Among the entries below, find the lines that hold the word "files" and report them.

*** SUPPLIED INFORMATION ***

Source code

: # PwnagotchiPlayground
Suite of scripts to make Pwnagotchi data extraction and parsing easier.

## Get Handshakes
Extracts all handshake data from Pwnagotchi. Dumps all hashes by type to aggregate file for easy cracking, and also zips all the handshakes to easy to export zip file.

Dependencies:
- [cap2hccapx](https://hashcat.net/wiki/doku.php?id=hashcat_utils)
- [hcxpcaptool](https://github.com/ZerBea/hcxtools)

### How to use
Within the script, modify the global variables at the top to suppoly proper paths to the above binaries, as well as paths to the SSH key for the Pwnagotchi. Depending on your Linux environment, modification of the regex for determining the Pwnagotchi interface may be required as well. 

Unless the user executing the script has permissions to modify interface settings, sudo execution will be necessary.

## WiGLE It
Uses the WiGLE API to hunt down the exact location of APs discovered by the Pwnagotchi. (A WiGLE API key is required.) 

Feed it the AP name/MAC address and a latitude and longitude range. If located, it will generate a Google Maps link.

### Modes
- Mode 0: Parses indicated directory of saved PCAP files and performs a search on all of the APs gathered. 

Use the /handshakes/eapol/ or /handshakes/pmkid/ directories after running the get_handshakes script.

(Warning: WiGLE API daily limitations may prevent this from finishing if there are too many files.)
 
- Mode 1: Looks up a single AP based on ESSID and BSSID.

*** End of SUPPLIED INFORMATION ***

- [REPLY TO THE TASK]
- Mode 0: Parses indicated directory of saved PCAP files and performs a search on all of the APs gathered. 
(Warning: WiGLE API daily limitations may prevent this from finishing if there are too many files.)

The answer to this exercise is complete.